Allo stesso modo s’è discusso troppo poco delle ricette anticrisi: “Possono aiutarci a migliorare le cose, ma nessuna può bastare da sola. In economia i motori della crescita si scoprono sempre a posteriori”.
Resta, per gli analisti, uno spazio di manovra ben preciso. “Bisogna elaborare i dati disponibili e produrre punti di vista chiari sulle attività finanziarie puntando sulla spiegazione più semplice”. Qualche esempio? I mercati azionari scendono perché scendono gli utili. I prezzi delle obbligazioni salgono perché s’è scatenata una corsa al prodotto sicuro. “Ma i bassi rendimenti dei mercati obbligazionari – conclude Arfaras – non tengono ancora conto dell’aumento enorme delle emissioni di titoli, che potranno alla fine far scendere i prezzi”.
Inutile cercare sulla home page del sito quando finirà la crisi: “Questo non lo sa nessuno. Possiamo provare a immaginare, invece, che crisi sarà. Ci sono le recessioni a “V”, un crollo improvviso e una ripresa altrettanto rapida. Per intenderci: la crisi ai tempi degli attentati alle Due Torri negli Usa, tra 2001 e 2002. Ci sono le crisi a “U”, crollo e ripresa lenta: come quella che attraversò l’Italia tra gli anni Settanta e Ottanta. Poi c’è quella ad “L”: il crollo senza una vera ripresa. Il Giappone ne conosce una così, si trascina dal 1990”.

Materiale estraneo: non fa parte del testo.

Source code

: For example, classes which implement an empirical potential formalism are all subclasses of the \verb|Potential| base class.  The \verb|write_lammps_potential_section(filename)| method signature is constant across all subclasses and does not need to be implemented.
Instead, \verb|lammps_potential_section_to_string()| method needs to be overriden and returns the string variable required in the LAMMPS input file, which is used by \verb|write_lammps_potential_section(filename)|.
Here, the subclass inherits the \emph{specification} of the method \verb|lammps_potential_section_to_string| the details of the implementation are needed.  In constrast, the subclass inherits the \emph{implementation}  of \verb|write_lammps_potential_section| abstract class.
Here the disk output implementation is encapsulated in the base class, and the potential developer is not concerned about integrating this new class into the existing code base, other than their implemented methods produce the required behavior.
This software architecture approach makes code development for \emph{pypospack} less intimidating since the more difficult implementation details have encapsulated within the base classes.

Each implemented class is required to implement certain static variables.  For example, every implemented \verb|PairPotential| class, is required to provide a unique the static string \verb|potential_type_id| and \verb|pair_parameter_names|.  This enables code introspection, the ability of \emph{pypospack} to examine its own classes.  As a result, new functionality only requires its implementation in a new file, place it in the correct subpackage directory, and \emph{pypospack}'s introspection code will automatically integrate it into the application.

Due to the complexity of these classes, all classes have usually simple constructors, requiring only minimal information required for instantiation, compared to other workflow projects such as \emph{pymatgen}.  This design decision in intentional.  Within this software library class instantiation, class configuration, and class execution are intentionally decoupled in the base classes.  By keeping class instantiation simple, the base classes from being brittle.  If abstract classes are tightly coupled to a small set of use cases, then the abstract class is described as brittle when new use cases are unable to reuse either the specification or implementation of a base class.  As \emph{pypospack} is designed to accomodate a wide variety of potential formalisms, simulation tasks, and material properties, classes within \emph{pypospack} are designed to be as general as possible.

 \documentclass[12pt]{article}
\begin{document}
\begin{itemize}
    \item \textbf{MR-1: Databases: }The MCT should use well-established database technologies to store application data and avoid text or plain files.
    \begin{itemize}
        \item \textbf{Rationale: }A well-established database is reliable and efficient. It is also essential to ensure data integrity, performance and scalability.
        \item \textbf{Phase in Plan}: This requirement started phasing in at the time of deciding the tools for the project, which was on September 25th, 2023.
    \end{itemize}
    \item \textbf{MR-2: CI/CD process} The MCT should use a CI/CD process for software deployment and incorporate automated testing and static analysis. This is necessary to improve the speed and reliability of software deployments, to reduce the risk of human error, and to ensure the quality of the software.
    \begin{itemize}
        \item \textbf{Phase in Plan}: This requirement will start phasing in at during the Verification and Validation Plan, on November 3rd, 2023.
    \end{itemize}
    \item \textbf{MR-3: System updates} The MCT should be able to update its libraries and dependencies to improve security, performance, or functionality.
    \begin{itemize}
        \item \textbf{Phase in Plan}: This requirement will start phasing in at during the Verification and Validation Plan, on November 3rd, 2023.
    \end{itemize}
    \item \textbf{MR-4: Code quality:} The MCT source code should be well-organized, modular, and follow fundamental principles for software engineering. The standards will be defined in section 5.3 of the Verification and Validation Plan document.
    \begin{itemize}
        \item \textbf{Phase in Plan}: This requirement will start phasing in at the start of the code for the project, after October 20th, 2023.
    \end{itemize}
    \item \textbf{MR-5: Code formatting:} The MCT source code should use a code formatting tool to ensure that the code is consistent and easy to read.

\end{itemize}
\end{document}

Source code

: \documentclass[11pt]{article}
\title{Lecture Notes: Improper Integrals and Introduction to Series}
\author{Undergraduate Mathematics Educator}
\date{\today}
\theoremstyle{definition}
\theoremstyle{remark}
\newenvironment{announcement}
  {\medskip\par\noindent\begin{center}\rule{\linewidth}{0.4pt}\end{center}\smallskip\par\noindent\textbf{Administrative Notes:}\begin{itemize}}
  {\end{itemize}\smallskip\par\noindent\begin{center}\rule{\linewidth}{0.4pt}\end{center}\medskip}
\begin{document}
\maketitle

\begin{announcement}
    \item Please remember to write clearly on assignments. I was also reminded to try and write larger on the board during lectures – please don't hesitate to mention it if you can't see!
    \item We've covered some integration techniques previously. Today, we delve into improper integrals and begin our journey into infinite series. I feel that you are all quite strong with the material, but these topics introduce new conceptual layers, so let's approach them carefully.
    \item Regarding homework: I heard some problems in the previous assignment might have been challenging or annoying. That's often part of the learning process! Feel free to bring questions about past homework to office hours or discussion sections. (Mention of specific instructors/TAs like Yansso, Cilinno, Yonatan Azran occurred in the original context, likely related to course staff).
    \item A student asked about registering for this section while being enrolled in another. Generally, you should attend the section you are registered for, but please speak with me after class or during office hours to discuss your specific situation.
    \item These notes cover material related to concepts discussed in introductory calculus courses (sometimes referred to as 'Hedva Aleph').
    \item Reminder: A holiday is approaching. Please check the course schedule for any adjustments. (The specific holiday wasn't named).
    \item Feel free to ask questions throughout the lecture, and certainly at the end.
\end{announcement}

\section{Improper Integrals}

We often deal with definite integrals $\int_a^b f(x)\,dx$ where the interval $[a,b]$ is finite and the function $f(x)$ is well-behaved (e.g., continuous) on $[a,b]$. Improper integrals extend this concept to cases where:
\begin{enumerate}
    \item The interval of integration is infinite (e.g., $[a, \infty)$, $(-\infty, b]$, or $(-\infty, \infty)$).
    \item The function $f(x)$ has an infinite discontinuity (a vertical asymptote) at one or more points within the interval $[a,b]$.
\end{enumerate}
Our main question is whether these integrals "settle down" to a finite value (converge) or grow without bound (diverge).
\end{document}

La sorpresa è che Arfaras non si sente di sposare le tesi più catastrofiste sul futuro del mondo in crisi, almeno per quanto riguarda il destino dell’uomo della strada: “Da 19 anni il Giappone arranca, ma la vita quotidiana dei giapponesi è cambiata poco. Sono un po’ più poveri, ma non li vedremo elemosinare la minestra come accadde negli anni 30 in America”.